::: Source data :::

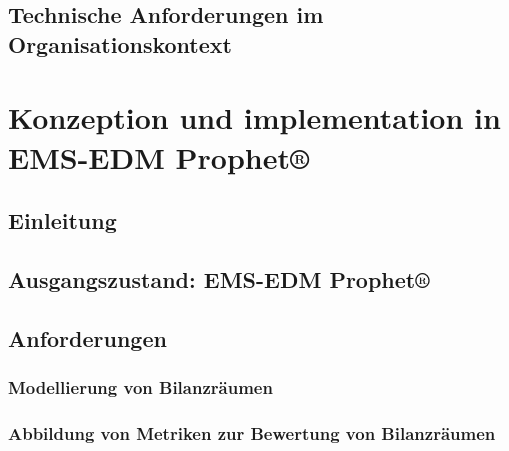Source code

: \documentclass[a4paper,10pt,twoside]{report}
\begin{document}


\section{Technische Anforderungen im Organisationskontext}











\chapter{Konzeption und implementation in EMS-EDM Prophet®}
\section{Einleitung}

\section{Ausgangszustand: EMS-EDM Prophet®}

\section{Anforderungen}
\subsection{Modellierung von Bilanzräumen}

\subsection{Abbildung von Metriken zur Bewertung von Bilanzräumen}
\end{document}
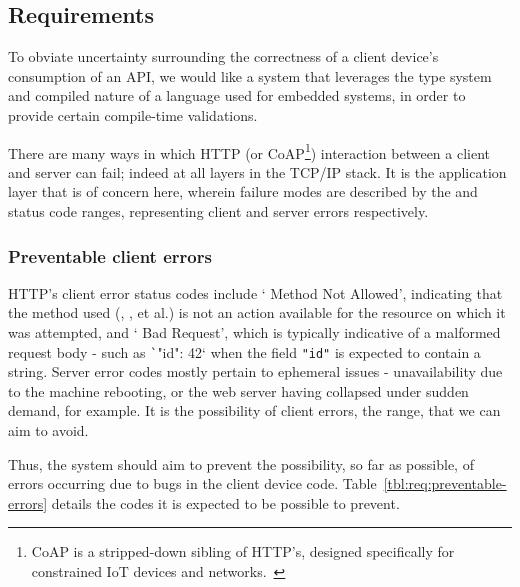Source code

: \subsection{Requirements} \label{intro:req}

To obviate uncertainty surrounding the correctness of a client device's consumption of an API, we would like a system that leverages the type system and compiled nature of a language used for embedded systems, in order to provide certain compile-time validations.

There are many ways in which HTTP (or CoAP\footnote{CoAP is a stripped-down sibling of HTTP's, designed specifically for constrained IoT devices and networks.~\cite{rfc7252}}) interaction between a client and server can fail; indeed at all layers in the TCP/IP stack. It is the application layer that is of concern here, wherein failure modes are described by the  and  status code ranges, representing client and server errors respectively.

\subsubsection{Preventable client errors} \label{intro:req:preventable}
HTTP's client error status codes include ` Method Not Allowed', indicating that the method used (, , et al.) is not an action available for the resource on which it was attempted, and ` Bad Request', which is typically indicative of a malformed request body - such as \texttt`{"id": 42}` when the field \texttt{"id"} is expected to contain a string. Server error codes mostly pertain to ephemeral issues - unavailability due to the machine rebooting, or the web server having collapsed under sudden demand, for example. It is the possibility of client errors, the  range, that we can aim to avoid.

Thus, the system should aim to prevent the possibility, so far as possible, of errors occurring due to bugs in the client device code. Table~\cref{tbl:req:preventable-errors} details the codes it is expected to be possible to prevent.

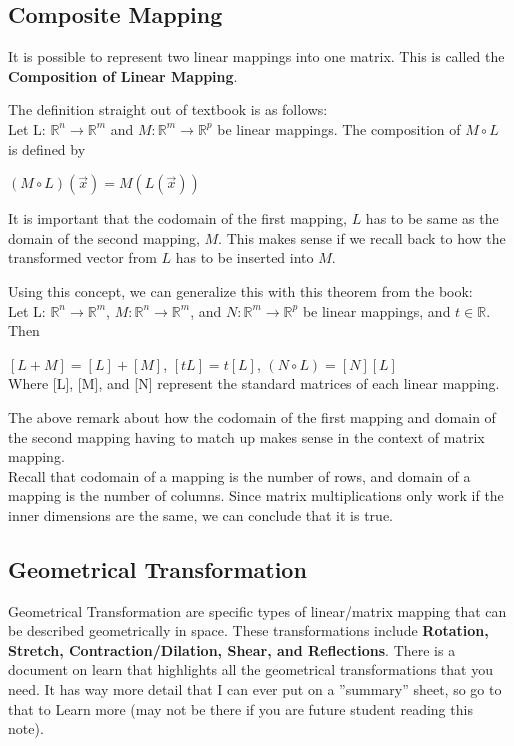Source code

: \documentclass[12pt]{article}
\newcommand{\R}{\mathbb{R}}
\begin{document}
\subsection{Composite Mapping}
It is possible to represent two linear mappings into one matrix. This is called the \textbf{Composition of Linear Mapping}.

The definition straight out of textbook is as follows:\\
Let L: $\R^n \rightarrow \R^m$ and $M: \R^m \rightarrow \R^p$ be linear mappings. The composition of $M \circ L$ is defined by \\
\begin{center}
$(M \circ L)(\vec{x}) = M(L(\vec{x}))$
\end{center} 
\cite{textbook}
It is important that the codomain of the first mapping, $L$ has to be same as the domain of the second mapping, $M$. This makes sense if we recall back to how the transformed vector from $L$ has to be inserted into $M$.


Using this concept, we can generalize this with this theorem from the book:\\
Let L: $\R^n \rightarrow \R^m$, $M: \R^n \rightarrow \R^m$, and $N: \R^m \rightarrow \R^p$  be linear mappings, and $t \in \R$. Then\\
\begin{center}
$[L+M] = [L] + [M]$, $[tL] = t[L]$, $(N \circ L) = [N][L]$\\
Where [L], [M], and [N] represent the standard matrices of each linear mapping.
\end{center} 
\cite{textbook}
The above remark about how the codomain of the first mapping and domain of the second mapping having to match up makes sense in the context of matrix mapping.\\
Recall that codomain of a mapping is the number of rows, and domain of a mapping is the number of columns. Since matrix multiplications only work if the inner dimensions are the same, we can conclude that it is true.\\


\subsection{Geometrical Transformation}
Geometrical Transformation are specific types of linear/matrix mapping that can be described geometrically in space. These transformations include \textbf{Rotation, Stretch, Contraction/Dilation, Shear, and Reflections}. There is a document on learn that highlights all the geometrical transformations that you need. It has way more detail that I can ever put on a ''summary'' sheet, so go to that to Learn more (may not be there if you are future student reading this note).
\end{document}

:::
::: Source data :::

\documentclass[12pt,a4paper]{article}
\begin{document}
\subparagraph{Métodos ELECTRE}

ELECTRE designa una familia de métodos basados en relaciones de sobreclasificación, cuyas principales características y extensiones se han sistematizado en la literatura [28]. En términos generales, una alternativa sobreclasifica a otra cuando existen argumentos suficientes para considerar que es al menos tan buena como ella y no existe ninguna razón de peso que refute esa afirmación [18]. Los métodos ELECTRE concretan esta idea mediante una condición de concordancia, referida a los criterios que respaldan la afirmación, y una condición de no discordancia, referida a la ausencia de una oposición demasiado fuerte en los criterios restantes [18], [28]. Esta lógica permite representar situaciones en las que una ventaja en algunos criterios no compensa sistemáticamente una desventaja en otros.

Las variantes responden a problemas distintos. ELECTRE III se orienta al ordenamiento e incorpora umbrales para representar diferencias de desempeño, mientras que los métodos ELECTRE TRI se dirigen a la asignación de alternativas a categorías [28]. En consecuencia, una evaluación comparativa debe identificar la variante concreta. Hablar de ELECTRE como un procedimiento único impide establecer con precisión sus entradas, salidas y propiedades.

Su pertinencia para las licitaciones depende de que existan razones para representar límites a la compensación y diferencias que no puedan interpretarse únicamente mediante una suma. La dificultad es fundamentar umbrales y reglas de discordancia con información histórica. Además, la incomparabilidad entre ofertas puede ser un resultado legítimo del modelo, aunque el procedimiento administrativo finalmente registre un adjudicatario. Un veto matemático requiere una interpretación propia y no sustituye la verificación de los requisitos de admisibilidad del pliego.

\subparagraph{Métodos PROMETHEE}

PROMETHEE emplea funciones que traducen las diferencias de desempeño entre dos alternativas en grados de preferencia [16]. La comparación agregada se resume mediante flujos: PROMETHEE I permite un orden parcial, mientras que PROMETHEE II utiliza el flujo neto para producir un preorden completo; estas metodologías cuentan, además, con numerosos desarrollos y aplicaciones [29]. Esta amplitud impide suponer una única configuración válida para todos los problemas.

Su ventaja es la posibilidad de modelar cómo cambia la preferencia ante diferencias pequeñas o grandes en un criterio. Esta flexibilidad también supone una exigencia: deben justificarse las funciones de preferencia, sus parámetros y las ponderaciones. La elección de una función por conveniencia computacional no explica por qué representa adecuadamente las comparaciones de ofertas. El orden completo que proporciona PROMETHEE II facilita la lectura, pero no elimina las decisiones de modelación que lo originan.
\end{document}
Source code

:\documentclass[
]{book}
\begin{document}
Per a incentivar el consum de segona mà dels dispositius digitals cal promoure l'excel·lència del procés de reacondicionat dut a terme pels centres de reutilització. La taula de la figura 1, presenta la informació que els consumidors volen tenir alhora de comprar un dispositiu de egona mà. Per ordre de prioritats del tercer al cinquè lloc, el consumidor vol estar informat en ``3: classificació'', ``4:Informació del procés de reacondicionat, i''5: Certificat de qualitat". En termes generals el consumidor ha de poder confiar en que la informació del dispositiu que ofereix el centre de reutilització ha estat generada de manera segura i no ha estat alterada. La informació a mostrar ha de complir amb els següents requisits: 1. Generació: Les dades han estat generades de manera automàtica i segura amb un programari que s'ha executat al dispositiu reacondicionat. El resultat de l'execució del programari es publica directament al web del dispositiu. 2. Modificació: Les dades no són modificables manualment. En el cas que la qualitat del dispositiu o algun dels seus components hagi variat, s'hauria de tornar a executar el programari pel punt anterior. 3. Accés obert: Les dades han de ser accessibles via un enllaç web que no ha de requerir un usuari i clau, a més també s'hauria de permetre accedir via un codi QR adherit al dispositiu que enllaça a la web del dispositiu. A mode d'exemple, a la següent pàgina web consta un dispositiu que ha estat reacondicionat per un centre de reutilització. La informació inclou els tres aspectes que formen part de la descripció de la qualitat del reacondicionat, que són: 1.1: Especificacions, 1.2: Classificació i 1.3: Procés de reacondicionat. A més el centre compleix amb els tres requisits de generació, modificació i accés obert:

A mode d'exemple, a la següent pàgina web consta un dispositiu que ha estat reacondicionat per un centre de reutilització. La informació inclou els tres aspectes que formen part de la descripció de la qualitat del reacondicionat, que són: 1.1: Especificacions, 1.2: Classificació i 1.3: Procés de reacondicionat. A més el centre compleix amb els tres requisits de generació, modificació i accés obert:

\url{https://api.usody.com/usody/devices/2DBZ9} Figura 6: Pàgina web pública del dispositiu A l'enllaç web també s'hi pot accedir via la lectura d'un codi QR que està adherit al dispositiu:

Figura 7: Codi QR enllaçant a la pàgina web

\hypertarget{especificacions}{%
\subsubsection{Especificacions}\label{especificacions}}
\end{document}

:::
::: Source data :::

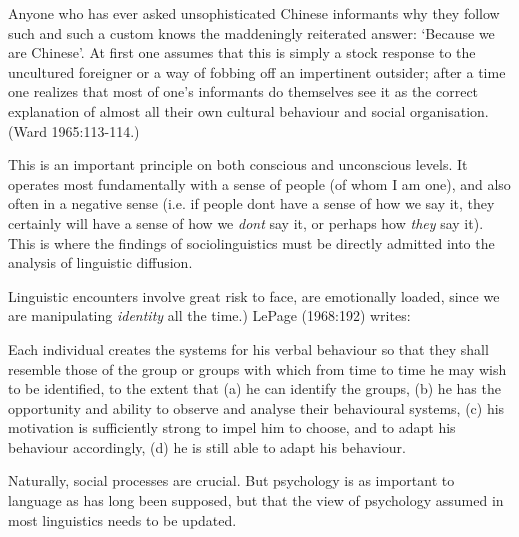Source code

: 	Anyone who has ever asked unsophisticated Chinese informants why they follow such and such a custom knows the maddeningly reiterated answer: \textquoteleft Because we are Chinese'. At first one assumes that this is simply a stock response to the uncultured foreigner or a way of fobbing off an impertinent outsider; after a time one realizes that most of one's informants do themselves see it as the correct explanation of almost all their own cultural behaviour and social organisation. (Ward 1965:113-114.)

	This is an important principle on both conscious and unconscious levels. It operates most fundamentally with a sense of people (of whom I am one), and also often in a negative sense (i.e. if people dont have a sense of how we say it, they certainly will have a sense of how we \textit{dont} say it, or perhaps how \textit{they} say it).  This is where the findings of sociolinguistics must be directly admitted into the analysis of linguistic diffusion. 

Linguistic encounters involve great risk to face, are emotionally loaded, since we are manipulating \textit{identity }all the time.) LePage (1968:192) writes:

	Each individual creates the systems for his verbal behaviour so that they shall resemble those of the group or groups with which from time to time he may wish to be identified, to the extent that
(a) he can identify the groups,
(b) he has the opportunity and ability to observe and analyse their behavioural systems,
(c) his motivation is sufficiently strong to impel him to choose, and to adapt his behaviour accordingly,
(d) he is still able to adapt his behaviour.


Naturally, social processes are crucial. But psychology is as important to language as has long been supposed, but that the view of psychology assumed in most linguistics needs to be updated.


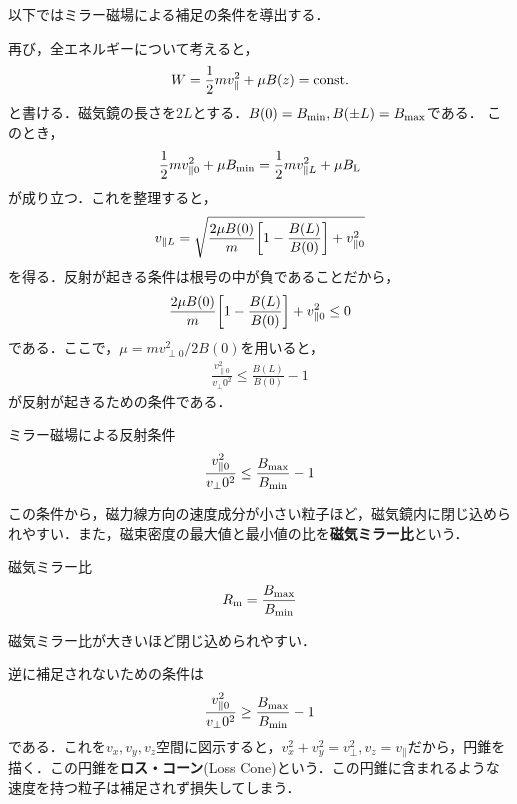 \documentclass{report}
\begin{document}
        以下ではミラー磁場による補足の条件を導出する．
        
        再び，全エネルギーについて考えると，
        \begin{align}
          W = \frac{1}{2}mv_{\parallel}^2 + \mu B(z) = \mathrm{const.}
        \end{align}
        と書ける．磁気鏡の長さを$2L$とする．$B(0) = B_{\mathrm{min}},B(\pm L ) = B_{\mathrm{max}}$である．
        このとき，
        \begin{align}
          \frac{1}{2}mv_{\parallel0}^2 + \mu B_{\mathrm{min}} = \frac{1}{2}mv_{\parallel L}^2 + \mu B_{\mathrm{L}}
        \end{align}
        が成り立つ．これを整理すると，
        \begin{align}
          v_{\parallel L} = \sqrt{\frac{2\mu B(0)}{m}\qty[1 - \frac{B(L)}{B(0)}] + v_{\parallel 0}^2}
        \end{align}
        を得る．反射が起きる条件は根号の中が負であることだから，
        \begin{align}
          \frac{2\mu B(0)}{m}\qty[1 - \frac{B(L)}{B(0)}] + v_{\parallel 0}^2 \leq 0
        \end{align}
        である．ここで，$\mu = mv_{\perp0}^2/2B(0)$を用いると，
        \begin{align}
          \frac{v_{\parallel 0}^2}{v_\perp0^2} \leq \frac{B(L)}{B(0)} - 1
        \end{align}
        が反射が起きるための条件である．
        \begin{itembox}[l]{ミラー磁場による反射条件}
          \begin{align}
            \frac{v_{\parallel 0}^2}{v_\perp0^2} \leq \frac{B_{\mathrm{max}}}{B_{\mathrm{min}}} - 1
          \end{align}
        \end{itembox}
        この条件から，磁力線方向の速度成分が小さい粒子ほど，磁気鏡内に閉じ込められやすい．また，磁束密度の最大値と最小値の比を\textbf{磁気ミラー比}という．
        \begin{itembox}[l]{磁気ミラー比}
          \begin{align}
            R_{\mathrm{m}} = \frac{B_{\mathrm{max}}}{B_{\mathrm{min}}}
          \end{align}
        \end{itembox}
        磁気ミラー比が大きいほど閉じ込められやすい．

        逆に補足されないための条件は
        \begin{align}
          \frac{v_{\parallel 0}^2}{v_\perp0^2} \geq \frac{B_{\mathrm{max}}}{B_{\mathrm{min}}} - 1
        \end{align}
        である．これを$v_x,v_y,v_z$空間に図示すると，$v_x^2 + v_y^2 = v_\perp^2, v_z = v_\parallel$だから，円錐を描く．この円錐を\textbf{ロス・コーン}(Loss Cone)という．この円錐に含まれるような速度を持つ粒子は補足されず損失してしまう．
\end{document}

:::

§ **Exercise**
The result should be every line of the material that contains the word "having", so copy those lines.

§ **Task response**
HTTP's client error status codes include ` Method Not Allowed', indicating that the method used (, , et al.) is not an action available for the resource on which it was attempted, and ` Bad Request', which is typically indicative of a malformed request body - such as \texttt`{"id": 42}` when the field \texttt{"id"} is expected to contain a string. Server error codes mostly pertain to ephemeral issues - unavailability due to the machine rebooting, or the web server having collapsed under sudden demand, for example. It is the possibility of client errors, the  range, that we can aim to avoid.
The above remark about how the codomain of the first mapping and domain of the second mapping having to match up makes sense in the context of matrix mapping.\\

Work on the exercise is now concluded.